Collected data
= = = = = = =

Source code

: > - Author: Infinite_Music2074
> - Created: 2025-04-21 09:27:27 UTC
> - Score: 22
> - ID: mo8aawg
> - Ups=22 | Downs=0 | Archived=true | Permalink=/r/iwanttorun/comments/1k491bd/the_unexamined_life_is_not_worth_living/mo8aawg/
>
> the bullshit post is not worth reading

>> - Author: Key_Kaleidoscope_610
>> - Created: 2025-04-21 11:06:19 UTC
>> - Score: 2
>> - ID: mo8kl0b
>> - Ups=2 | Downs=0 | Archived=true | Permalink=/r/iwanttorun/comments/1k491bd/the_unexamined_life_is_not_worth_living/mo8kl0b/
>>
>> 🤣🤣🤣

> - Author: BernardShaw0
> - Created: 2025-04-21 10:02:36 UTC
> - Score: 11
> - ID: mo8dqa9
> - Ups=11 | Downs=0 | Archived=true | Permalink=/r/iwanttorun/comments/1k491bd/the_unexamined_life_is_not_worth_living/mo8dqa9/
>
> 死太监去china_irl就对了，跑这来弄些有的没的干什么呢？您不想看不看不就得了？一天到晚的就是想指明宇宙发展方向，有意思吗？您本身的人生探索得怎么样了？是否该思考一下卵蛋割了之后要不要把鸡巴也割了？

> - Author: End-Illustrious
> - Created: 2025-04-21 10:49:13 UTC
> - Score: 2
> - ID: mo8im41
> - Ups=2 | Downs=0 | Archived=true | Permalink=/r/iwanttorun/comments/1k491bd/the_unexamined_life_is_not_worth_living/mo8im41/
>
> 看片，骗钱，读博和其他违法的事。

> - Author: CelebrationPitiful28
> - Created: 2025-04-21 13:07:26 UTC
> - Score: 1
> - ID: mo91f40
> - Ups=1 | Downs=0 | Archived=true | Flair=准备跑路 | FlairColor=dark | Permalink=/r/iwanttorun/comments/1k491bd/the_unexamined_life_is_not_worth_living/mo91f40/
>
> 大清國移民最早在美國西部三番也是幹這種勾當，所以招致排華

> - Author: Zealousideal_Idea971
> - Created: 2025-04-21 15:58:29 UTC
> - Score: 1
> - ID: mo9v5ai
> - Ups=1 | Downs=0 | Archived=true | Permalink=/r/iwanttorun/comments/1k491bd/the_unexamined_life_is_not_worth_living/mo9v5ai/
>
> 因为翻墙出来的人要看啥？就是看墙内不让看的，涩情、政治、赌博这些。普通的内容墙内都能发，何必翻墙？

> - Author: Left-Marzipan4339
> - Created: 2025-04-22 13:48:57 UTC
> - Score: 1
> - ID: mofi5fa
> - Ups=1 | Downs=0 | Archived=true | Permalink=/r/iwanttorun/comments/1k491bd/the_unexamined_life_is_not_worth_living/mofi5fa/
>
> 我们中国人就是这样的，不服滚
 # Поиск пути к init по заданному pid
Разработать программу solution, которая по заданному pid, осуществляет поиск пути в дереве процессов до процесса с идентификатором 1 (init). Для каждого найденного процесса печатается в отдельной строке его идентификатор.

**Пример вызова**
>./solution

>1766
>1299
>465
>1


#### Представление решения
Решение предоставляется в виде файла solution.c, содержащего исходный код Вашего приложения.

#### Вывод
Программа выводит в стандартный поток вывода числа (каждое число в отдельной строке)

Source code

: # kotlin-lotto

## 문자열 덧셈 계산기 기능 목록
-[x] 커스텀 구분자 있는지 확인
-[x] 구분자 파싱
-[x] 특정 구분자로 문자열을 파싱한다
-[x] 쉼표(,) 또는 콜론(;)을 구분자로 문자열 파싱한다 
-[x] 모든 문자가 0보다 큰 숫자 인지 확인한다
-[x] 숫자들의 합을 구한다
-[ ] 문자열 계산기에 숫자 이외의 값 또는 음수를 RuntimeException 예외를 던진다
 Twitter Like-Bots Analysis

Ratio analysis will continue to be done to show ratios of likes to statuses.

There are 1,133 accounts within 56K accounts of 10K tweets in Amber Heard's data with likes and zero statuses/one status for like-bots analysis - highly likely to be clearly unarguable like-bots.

= = = = = = =

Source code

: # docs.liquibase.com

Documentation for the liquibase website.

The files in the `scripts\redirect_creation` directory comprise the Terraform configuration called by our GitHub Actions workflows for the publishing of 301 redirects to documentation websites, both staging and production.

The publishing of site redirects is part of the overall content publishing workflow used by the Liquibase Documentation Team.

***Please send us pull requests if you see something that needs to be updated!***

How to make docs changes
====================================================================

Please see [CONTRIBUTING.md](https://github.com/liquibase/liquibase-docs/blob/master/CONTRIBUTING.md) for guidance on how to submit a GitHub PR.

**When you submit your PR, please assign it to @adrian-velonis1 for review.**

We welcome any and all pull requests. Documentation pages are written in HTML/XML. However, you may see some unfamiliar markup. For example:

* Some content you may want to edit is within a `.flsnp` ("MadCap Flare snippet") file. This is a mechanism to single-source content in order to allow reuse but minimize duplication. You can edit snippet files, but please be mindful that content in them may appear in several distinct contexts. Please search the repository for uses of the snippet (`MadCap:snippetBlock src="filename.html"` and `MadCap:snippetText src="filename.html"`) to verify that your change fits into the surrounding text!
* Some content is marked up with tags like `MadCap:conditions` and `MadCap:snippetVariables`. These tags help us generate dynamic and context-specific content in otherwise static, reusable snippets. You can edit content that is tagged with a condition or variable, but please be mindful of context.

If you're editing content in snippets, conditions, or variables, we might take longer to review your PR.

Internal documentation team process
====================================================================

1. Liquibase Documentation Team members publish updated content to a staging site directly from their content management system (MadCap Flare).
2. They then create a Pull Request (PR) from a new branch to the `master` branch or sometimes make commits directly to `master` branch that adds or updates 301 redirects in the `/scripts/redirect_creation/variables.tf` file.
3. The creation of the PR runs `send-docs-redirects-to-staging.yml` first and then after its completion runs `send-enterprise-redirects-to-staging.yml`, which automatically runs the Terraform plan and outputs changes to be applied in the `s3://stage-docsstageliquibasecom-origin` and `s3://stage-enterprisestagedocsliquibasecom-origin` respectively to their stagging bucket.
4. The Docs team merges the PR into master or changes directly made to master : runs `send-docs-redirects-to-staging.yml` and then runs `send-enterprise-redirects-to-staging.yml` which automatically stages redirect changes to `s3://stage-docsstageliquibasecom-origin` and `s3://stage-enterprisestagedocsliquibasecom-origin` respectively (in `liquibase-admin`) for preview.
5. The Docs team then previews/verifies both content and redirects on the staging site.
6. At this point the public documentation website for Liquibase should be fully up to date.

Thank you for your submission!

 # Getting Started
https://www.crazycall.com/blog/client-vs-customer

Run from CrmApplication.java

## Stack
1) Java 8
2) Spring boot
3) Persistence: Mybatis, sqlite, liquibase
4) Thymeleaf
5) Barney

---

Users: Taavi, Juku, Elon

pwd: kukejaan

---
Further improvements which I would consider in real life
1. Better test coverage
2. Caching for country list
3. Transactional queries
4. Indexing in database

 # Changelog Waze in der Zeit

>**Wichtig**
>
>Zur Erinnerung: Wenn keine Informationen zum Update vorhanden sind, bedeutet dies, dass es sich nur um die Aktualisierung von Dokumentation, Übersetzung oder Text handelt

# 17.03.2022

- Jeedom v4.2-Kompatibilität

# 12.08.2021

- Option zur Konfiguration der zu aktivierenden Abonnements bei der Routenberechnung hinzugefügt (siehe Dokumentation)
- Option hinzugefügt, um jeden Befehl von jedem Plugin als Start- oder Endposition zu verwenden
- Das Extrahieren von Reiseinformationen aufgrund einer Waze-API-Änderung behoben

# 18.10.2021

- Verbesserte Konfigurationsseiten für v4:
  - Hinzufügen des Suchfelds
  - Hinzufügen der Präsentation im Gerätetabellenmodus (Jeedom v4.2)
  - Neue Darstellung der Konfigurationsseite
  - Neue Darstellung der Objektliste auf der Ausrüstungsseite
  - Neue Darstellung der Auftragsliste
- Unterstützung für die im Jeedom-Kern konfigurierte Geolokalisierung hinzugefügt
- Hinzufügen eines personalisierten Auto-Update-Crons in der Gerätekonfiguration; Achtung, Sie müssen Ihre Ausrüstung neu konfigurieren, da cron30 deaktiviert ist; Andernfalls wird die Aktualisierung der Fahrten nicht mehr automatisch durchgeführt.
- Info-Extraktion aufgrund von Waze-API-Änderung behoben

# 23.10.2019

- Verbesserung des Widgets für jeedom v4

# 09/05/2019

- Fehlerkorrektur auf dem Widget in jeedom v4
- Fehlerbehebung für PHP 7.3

= = = = = = =

• [YOUR INSTRUCTIONS]:
Reproduce verbatim the lines above, from the line with "4. The Docs" through the line with "# 12.08.2021".

• [ANSWER SECTION]:
4. The Docs team merges the PR into master or changes directly made to master : runs `send-docs-redirects-to-staging.yml` and then runs `send-enterprise-redirects-to-staging.yml` which automatically stages redirect changes to `s3://stage-docsstageliquibasecom-origin` and `s3://stage-enterprisestagedocsliquibasecom-origin` respectively (in `liquibase-admin`) for preview.
5. The Docs team then previews/verifies both content and redirects on the staging site.
6. At this point the public documentation website for Liquibase should be fully up to date.

Thank you for your submission!

 # Getting Started
https://www.crazycall.com/blog/client-vs-customer

Run from CrmApplication.java

## Stack
1) Java 8
2) Spring boot
3) Persistence: Mybatis, sqlite, liquibase
4) Thymeleaf
5) Barney

---

Users: Taavi, Juku, Elon

pwd: kukejaan

---
Further improvements which I would consider in real life
1. Better test coverage
2. Caching for country list
3. Transactional queries
4. Indexing in database

 # Changelog Waze in der Zeit

>**Wichtig**
>
>Zur Erinnerung: Wenn keine Informationen zum Update vorhanden sind, bedeutet dies, dass es sich nur um die Aktualisierung von Dokumentation, Übersetzung oder Text handelt

# 17.03.2022

- Jeedom v4.2-Kompatibilität

# 12.08.2021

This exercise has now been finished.